Камил Петреску - Последняя ночь любви. Первая ночь войны
Я кидаюсь на землю вместе с солдатами, которые бегут за мной. Кажется, я готов перенести все что угодно, только не этот грохот. Взрывы подобны столкновению раскаленных паровозов, они словно ударами кузнечного молота вбивают гвозди мне в виски и ножи в спинкой мозг.
Ружейные выстрелы нас преследуют по пятам.
Я знаю, что больше ничего нельзя сделать.
— Они идут за нами, господин младший лейтенант, — стонет какой-то солдат, изможденный, словно тифозный больной.
Безразличие, что-то вроде столбняка, овладевает мной. Вся моя воля истощилась в конвульсивных порывах тела. Свист пуль смешивается с оглушительными взрывами снарядов и на их фоне кажется смешным и каким-то неощутимым для моих чувств.
Еще рывок: ведь там, далеко внизу, все же — село. Снова вой снарядов, взрывы, и перед нами взлетают фонтаны грязи.
Наступила, кажется, минута передышки. Измученный, я шепчу:
— Никулае, давай свернем налево. Они стреляют нарочно на десять шагов вперед, чтобы накрыть нас взрывом.
Но в тот же миг снова раздается дикий визг снарядов, потому что, кроме тех пушек, которые стреляют, когда мы лежим, другие, кажется, только и поджидают, когда мы встанем. Ясно, что, пользуясь случаем, те, наверху, практикуются в учебной стрельбе, так же как раньше проводили учебный смотр.

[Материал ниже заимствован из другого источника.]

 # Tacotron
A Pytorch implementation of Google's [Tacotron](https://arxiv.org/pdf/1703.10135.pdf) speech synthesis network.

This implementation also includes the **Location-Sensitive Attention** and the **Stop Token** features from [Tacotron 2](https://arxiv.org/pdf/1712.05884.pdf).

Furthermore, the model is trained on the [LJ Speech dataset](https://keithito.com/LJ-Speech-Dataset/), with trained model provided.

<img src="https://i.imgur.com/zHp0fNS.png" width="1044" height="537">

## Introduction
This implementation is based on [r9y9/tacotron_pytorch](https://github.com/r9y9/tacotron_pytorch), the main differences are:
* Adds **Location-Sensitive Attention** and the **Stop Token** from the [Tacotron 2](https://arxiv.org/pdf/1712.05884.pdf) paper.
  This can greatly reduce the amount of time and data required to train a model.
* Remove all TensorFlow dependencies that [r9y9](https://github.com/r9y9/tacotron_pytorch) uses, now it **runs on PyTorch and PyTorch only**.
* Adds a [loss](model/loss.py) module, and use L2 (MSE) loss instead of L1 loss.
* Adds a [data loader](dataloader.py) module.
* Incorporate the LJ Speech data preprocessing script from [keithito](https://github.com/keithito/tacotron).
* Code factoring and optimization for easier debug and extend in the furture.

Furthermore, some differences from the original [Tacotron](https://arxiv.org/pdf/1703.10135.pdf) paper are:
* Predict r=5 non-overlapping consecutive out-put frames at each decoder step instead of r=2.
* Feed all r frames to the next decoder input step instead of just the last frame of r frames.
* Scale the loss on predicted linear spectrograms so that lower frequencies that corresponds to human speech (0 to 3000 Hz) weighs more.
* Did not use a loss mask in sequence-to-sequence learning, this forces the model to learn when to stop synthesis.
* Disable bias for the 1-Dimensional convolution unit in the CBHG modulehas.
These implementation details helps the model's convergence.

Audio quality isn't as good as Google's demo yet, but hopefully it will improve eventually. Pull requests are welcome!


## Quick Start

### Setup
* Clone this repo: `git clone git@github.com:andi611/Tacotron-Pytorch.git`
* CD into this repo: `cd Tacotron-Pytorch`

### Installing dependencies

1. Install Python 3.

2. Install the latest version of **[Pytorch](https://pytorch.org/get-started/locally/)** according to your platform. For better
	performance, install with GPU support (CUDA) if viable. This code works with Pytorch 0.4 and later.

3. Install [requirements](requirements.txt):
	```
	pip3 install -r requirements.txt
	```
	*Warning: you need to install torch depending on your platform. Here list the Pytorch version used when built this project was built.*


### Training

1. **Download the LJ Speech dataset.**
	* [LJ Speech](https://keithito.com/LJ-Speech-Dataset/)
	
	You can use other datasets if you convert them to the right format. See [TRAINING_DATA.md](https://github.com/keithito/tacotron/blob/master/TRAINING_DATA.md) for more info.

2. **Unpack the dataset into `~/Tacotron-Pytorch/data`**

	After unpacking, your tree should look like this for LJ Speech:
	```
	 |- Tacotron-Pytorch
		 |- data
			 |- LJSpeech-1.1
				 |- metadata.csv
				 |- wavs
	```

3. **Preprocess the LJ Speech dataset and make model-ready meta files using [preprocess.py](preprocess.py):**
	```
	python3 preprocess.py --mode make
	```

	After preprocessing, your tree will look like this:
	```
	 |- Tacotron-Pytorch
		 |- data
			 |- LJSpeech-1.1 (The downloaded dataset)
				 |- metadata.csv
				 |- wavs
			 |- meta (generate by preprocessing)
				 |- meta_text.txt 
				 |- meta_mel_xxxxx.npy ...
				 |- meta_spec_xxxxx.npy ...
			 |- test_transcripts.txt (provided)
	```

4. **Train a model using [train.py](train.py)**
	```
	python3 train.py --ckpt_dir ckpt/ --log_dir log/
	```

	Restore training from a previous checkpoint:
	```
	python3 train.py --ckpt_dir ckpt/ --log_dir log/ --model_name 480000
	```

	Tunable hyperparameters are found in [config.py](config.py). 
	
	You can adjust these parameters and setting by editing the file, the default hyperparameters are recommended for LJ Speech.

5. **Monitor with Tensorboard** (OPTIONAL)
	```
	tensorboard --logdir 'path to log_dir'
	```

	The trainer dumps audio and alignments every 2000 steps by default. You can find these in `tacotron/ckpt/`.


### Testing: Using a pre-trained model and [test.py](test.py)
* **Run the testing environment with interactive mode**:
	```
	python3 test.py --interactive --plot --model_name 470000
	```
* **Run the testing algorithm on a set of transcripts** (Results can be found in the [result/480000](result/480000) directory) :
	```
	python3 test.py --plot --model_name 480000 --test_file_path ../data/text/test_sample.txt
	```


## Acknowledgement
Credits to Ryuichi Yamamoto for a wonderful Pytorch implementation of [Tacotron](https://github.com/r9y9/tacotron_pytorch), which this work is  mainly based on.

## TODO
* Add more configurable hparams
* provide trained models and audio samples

Обессиленные, мы пытаемся повернуть направо. Но и там нас настигают снаряды, потому что у них все рассчитано, предусмотрено, как на птичьей ловле. У меня в голове ни одной мысли. Мозг, кажется, расплавился, нервы от страшного напряжения лопнули, как прогнившие веревки. Я даже не могу понять, те же люди вокруг меня или другие, есть ли убитые и сколько. Теперь мне даже не хочется бежать. Говорят, на Каспийском море бури так ужасны и некоторые так мучительно страдают от морской болезни, что, подавленные безразличием, даже не пытаются спастись, когда их швыряет в море. Таким, от всего отрешившимся, чувствую себя сейчас и я. Не понимаю, чем испачканы лица людей, землей ли, копотью? И до меня едва доходит причитание, что звучит, как литания, как проклятие из Апокалипсиса, исторгаемое, кажется, из глуби глубин души:
— Накрыла нас земля Господня...
Человек с потухшими глазами и пеной на губах не может произнести ничего другого и повторяет, повторяет только эти слова. Мгновение тишины. Они в самом деле бьют куда-то далеко, за холм, и снаряды пролетают высоко над нами, повизгивая, как вагонетки, разыскивая неизвестно кого. Шагах в двадцати от нас — в болоте пробивается ручеек. Я облизываю пересохшие губы, мы переглядываемся и кидаемся туда: люди идут теперь за мной без всяких приказов. Когда мы добегаем до болотца, снаряды, вылетевшие одновременно с нами, ударяют в лежащий впереди холм, сотрясают его с громким воем и окутывают черной землей и дымом. В ушах непрерывный оглушительный грохот, даже сейчас, когда снаряды летят мимо.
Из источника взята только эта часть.